What the task asks | Of all the lines below, return only those starting with the line holding "other administrative or" and going on through the line holding "### 멤버 상태 변화", exactly as written.

Input data |
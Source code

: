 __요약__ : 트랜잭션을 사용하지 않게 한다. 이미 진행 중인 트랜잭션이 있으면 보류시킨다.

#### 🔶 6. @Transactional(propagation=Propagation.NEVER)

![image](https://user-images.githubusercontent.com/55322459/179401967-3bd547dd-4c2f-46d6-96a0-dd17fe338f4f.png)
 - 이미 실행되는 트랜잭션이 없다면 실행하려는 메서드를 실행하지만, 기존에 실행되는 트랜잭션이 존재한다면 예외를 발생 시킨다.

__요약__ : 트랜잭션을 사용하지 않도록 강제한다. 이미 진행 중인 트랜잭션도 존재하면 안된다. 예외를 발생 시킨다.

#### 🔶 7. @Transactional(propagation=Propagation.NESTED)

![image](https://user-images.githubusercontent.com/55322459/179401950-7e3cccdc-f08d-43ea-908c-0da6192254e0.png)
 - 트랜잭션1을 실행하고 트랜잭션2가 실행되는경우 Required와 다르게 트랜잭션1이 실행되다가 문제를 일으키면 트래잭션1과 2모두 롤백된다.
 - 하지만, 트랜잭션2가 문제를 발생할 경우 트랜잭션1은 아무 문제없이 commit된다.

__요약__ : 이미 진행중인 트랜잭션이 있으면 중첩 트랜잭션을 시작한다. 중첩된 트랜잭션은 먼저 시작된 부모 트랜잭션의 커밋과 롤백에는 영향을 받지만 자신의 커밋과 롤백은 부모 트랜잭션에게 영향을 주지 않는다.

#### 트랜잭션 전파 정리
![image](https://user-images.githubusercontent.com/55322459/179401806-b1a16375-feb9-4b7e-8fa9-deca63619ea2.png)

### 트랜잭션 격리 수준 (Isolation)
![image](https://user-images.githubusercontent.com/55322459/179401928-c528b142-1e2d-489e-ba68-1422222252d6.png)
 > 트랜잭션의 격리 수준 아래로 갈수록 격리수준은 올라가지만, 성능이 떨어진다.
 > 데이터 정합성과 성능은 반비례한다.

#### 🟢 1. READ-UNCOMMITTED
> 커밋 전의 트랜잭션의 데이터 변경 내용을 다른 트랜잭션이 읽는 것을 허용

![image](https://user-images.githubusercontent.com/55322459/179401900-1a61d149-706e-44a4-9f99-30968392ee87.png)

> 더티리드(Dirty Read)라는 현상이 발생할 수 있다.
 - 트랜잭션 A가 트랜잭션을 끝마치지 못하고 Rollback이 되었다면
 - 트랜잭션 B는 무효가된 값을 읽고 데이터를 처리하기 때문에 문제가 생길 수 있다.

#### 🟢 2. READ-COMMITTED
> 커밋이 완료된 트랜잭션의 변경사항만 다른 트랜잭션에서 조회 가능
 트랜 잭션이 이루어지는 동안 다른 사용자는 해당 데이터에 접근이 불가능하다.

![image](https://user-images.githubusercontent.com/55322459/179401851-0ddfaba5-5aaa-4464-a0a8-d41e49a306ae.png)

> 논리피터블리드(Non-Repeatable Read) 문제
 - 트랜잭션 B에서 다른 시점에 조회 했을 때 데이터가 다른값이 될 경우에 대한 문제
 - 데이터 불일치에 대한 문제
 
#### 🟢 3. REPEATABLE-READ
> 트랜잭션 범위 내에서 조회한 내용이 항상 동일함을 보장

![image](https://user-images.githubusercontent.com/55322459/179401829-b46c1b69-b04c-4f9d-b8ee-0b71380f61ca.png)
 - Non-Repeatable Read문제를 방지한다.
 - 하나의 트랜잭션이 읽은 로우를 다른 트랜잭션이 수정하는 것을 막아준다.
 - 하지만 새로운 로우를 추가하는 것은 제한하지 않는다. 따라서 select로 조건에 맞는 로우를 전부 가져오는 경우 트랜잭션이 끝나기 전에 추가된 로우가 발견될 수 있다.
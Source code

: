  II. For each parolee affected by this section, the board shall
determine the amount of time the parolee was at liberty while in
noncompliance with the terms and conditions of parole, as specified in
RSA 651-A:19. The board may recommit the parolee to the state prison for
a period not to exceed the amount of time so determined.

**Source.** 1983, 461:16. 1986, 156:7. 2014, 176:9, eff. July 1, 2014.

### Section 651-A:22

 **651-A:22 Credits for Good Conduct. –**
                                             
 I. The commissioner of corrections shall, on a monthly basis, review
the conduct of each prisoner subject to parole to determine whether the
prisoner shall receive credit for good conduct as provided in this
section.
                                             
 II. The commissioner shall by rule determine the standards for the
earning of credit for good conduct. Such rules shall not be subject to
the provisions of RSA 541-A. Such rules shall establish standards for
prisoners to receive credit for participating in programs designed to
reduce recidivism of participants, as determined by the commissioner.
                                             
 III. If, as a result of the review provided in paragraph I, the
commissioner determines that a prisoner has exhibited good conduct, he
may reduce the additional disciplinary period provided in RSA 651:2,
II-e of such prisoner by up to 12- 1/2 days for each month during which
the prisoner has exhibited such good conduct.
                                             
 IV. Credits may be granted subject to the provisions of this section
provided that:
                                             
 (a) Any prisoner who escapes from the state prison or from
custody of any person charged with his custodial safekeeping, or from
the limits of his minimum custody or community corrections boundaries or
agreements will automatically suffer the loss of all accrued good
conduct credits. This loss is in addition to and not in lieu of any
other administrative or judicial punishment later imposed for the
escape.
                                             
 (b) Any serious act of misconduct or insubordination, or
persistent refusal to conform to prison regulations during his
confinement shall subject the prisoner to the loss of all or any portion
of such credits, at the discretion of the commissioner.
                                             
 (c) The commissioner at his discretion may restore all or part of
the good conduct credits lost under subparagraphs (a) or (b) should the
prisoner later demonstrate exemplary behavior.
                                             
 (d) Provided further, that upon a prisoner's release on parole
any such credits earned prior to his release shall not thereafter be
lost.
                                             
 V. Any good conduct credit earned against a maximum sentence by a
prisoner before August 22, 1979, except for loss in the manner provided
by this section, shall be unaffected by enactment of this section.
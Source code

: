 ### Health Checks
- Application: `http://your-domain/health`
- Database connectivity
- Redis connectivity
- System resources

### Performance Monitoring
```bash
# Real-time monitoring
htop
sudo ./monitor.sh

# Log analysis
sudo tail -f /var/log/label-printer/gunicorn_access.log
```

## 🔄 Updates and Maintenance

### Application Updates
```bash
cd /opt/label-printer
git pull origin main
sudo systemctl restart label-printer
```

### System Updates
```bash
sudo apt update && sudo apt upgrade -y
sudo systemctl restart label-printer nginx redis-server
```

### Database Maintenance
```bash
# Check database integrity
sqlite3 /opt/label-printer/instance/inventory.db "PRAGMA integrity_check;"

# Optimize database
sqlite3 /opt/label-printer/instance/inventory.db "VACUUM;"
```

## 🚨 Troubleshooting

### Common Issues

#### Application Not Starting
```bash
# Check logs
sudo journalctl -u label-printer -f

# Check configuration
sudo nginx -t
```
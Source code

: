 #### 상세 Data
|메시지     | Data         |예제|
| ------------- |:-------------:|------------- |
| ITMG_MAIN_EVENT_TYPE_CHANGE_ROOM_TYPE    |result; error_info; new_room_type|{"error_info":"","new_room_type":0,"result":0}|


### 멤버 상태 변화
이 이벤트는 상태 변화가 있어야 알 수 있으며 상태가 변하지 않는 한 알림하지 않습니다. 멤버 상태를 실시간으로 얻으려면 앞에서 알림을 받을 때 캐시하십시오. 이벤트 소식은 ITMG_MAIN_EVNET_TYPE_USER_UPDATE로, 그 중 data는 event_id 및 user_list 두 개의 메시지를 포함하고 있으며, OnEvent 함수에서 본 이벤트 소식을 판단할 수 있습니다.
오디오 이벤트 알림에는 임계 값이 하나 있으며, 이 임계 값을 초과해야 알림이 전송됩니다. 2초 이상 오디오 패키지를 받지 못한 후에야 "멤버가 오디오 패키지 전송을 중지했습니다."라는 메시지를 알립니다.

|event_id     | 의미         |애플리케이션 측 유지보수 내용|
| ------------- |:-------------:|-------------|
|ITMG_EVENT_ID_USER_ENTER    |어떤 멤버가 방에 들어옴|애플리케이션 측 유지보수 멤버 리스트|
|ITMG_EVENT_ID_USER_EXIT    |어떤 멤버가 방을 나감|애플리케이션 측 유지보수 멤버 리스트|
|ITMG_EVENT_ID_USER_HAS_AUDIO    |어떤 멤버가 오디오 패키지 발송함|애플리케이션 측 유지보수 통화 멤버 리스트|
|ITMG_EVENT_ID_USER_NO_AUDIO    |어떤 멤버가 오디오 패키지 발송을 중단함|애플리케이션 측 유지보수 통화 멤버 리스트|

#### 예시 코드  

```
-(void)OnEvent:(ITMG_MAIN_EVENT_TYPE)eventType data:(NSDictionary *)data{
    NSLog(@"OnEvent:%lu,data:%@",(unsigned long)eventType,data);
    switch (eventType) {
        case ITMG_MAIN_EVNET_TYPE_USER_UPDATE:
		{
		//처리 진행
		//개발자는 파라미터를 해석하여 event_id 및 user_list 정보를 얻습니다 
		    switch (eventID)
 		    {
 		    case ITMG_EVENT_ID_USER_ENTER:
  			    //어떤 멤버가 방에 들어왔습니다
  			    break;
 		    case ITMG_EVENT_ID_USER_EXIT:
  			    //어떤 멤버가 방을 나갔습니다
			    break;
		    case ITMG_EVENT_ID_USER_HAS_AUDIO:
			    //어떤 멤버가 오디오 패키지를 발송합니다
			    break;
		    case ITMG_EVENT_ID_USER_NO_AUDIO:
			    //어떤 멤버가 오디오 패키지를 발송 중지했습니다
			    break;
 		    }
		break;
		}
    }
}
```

Exercise response |
other administrative or judicial punishment later imposed for the
escape.
                                             
 (b) Any serious act of misconduct or insubordination, or
persistent refusal to conform to prison regulations during his
confinement shall subject the prisoner to the loss of all or any portion
of such credits, at the discretion of the commissioner.
                                             
 (c) The commissioner at his discretion may restore all or part of
the good conduct credits lost under subparagraphs (a) or (b) should the
prisoner later demonstrate exemplary behavior.
                                             
 (d) Provided further, that upon a prisoner's release on parole
any such credits earned prior to his release shall not thereafter be
lost.
                                             
 V. Any good conduct credit earned against a maximum sentence by a
prisoner before August 22, 1979, except for loss in the manner provided
by this section, shall be unaffected by enactment of this section.
Source code

: ### Health Checks
- Application: `http://your-domain/health`
- Database connectivity
- Redis connectivity
- System resources

### Performance Monitoring
```bash
# Real-time monitoring
htop
sudo ./monitor.sh

# Log analysis
sudo tail -f /var/log/label-printer/gunicorn_access.log
```

## 🔄 Updates and Maintenance

### Application Updates
```bash
cd /opt/label-printer
git pull origin main
sudo systemctl restart label-printer
```

### System Updates
```bash
sudo apt update && sudo apt upgrade -y
sudo systemctl restart label-printer nginx redis-server
```

### Database Maintenance
```bash
# Check database integrity
sqlite3 /opt/label-printer/instance/inventory.db "PRAGMA integrity_check;"

# Optimize database
sqlite3 /opt/label-printer/instance/inventory.db "VACUUM;"
```

## 🚨 Troubleshooting

### Common Issues

#### Application Not Starting
```bash
# Check logs
sudo journalctl -u label-printer -f

# Check configuration
sudo nginx -t
```
Source code

: #### 상세 Data
|메시지     | Data         |예제|
| ------------- |:-------------:|------------- |
| ITMG_MAIN_EVENT_TYPE_CHANGE_ROOM_TYPE    |result; error_info; new_room_type|{"error_info":"","new_room_type":0,"result":0}|


### 멤버 상태 변화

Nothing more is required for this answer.